Daniel Ruijters1, Bart M ter Haar Romeny, Paul Suetens
1Interventional X-Ray Innovation, Philips Healthcare, The Netherlands. danny.ruijters@philips.com
Computer Methods and Programs in Biomedicine
|October 19, 2010
Summary
Accelerating elastic image registration for medical treatments using graphics processing units (GPUs) significantly reduces computation time. This GPU-accelerated method achieves a 50x speedup, enabling faster interventional procedures.
Area of Science:
- Medical Imaging
- Computational Biology
- Computer Science
Background:
- Elastic image registration is crucial for compensating local motion in intra-patient biomedical images.
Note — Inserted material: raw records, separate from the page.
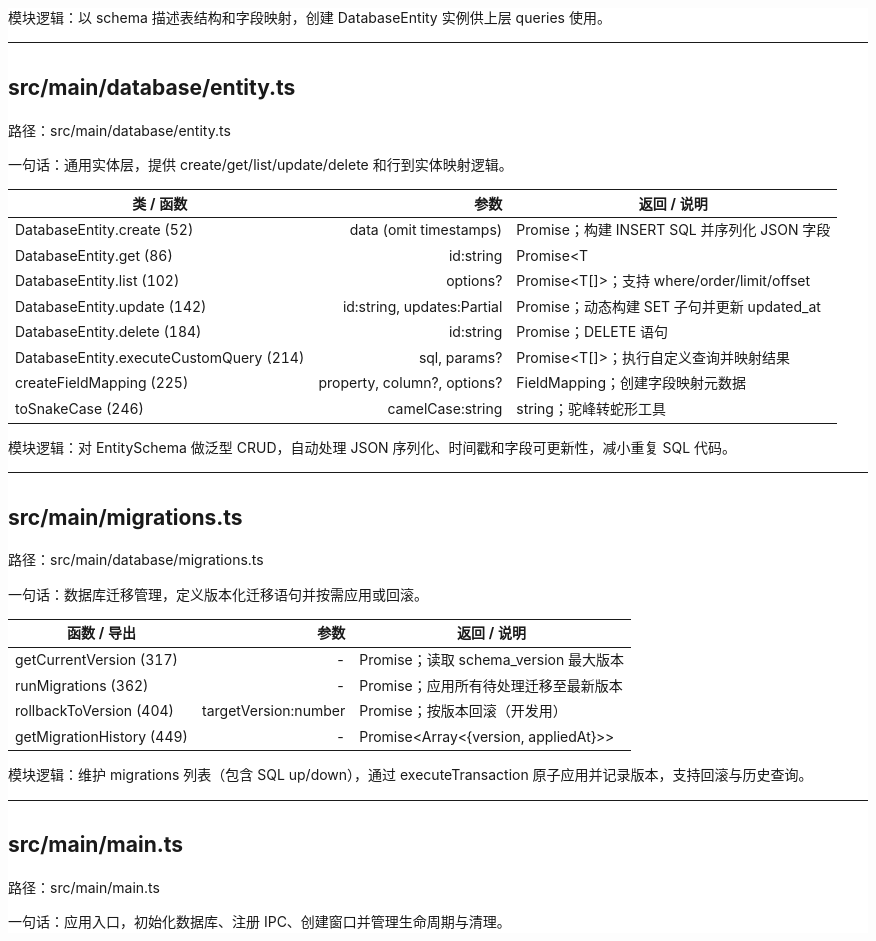 模块逻辑：以 schema 描述表结构和字段映射，创建 DatabaseEntity 实例供上层 queries 使用。

---

## src/main/database/entity.ts
路径：src/main/database/entity.ts

一句话：通用实体层，提供 create/get/list/update/delete 和行到实体映射逻辑。

| 类 / 函数 | 参数 | 返回 / 说明 |
|---|---:|---|
| DatabaseEntity.create (52) | data (omit timestamps) | Promise<void>；构建 INSERT SQL 并序列化 JSON 字段 |
| DatabaseEntity.get (86) | id:string | Promise<T|null>；SELECT 并映射行到实体 |
| DatabaseEntity.list (102) | options? | Promise<T[]>；支持 where/order/limit/offset |
| DatabaseEntity.update (142) | id:string, updates:Partial | Promise<void>；动态构建 SET 子句并更新 updated_at |
| DatabaseEntity.delete (184) | id:string | Promise<void>；DELETE 语句 |
| DatabaseEntity.executeCustomQuery (214) | sql, params? | Promise<T[]>；执行自定义查询并映射结果 |
| createFieldMapping (225) | property, column?, options? | FieldMapping；创建字段映射元数据 |
| toSnakeCase (246) | camelCase:string | string；驼峰转蛇形工具 |

模块逻辑：对 EntitySchema 做泛型 CRUD，自动处理 JSON 序列化、时间戳和字段可更新性，减小重复 SQL 代码。

---

## src/main/migrations.ts
路径：src/main/database/migrations.ts

一句话：数据库迁移管理，定义版本化迁移语句并按需应用或回滚。

| 函数 / 导出 | 参数 | 返回 / 说明 |
|---|---:|---|
| getCurrentVersion (317) | - | Promise<number>；读取 schema_version 最大版本 |
| runMigrations (362) | - | Promise<void>；应用所有待处理迁移至最新版本 |
| rollbackToVersion (404) | targetVersion:number | Promise<void>；按版本回滚（开发用） |
| getMigrationHistory (449) | - | Promise<Array<{version, appliedAt}>> |

模块逻辑：维护 migrations 列表（包含 SQL up/down），通过 executeTransaction 原子应用并记录版本，支持回滚与历史查询。

---

## src/main/main.ts
路径：src/main/main.ts

一句话：应用入口，初始化数据库、注册 IPC、创建窗口并管理生命周期与清理。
- B-spline based elastic registration is computationally intensive, limiting its use in real-time interventional treatments.
Purpose of the Study:
- To accelerate B-spline based elastic image registration using graphics processing units (GPUs).
- To enable efficient calculation of similarity measures and their derivatives on the GPU.
Main Methods:
- Leveraged GPU parallel processing power for B-spline evaluation using hardware-accelerated tri-linear interpolation.
- Implemented a two-pass approach for calculating similarity measures and derivatives on the GPU.
Main Results:
- Achieved a significant speedup factor of approximately 50 compared to traditional CPU implementations.
- Demonstrated the feasibility of GPU acceleration for complex elastic registration tasks.
Conclusions:
- GPU acceleration dramatically reduces computation time for B-spline elastic image registration.
- This acceleration facilitates the application of elastic registration in time-critical interventional procedures.